[About this exercise] Range to output from the entries below: the line containing "1.Design a course" through the line containing "ruby.joinCourse(info5100);". Set it down exactly, ends included, nothing else.

(Stored items from a collection)
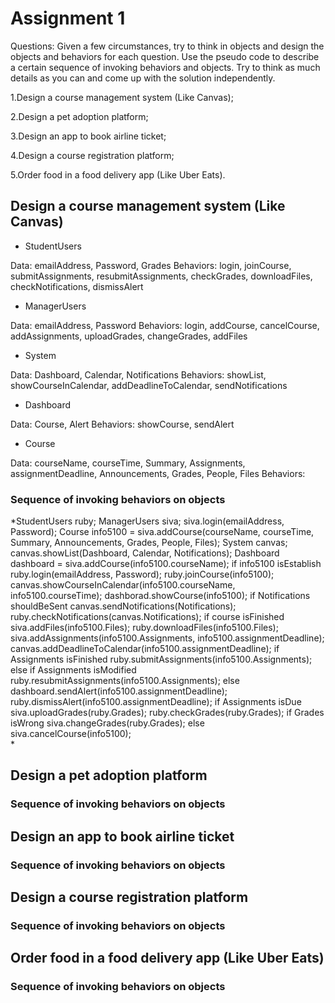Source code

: # Assignment 1

Questions:
Given a few circumstances, try to think in objects and design the objects and behaviors for each question. Use the pseudo code to describe a certain sequence of invoking behaviors and objects. Try to think as much details as you can and come up with the solution independently.

1.Design a course management system (Like Canvas);

2.Design a pet adoption platform;

3.Design an app to book airline ticket;

4.Design a course registration platform;

5.Order food in a food delivery app (Like Uber Eats).

## Design a course management system (Like Canvas)

- StudentUsers

Data: emailAddress, Password, Grades
Behaviors: login, joinCourse, submitAssignments, resubmitAssignments, checkGrades, downloadFiles, checkNotifications, dismissAlert

- ManagerUsers

Data: emailAddress, Password
Behaviors: login, addCourse, cancelCourse, addAssignments, uploadGrades, changeGrades, addFiles

- System

Data: Dashboard, Calendar, Notifications
Behaviors: showList, showCourseInCalendar, addDeadlineToCalendar, sendNotifications

- Dashboard

Data: Course, Alert
Behaviors: showCourse, sendAlert

- Course

Data: courseName, courseTime, Summary, Assignments, assignmentDeadline, Announcements, Grades, People, Files
Behaviors: 

### Sequence of invoking behaviors on objects

*StudentUsers ruby;
ManagerUsers siva;
siva.login(emailAddress, Password);
Course info5100 = siva.addCourse(courseName, courseTime, Summary, Announcements, Grades, People, Files);
System canvas;
canvas.showList(Dashboard, Calendar, Notifications);
Dashboard dashboard = siva.addCourse(info5100.courseName);
if info5100 isEstablish
  ruby.login(emailAddress, Password);
  ruby.joinCourse(info5100);
  canvas.showCourseInCalendar(info5100.courseName, info5100.courseTime);
  dashborad.showCourse(info5100);
  if Notifications shouldBeSent
    canvas.sendNotifications(Notifications);
    ruby.checkNotifications(canvas.Notifications);
    if course isFinished
    siva.addFiles(info5100.Files);
    ruby.downloadFiles(info5100.Files);
    siva.addAssignments(info5100.Assignments, info5100.assignmentDeadline);
    canvas.addDeadlineToCalendar(info5100.assignmentDeadline);
      if Assignments isFinished 
      ruby.submitAssignments(info5100.Assignments);
      else if Assignments isModified
      ruby.resubmitAssignments(info5100.Assignments);
      else
      dashboard.sendAlert(info5100.assignmentDeadline);
      ruby.dismissAlert(info5100.assignmentDeadline);
        if Assignments isDue
        siva.uploadGrades(ruby.Grades);
        ruby.checkGrades(ruby.Grades);
        if Grades isWrong
        siva.changeGrades(ruby.Grades);
else
  siva.cancelCourse(info5100);  
*

## Design a pet adoption platform

### Sequence of invoking behaviors on objects

## Design an app to book airline ticket

### Sequence of invoking behaviors on objects

## Design a course registration platform

### Sequence of invoking behaviors on objects

## Order food in a food delivery app (Like Uber Eats)

### Sequence of invoking behaviors on objects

[Output for this exercise]
1.Design a course management system (Like Canvas);

2.Design a pet adoption platform;

3.Design an app to book airline ticket;

4.Design a course registration platform;

5.Order food in a food delivery app (Like Uber Eats).

## Design a course management system (Like Canvas)

- StudentUsers

Data: emailAddress, Password, Grades
Behaviors: login, joinCourse, submitAssignments, resubmitAssignments, checkGrades, downloadFiles, checkNotifications, dismissAlert

- ManagerUsers

Data: emailAddress, Password
Behaviors: login, addCourse, cancelCourse, addAssignments, uploadGrades, changeGrades, addFiles

- System

Data: Dashboard, Calendar, Notifications
Behaviors: showList, showCourseInCalendar, addDeadlineToCalendar, sendNotifications

- Dashboard

Data: Course, Alert
Behaviors: showCourse, sendAlert

- Course

Data: courseName, courseTime, Summary, Assignments, assignmentDeadline, Announcements, Grades, People, Files
Behaviors: 

### Sequence of invoking behaviors on objects

*StudentUsers ruby;
ManagerUsers siva;
siva.login(emailAddress, Password);
Course info5100 = siva.addCourse(courseName, courseTime, Summary, Announcements, Grades, People, Files);
System canvas;
canvas.showList(Dashboard, Calendar, Notifications);
Dashboard dashboard = siva.addCourse(info5100.courseName);
if info5100 isEstablish
  ruby.login(emailAddress, Password);
  ruby.joinCourse(info5100);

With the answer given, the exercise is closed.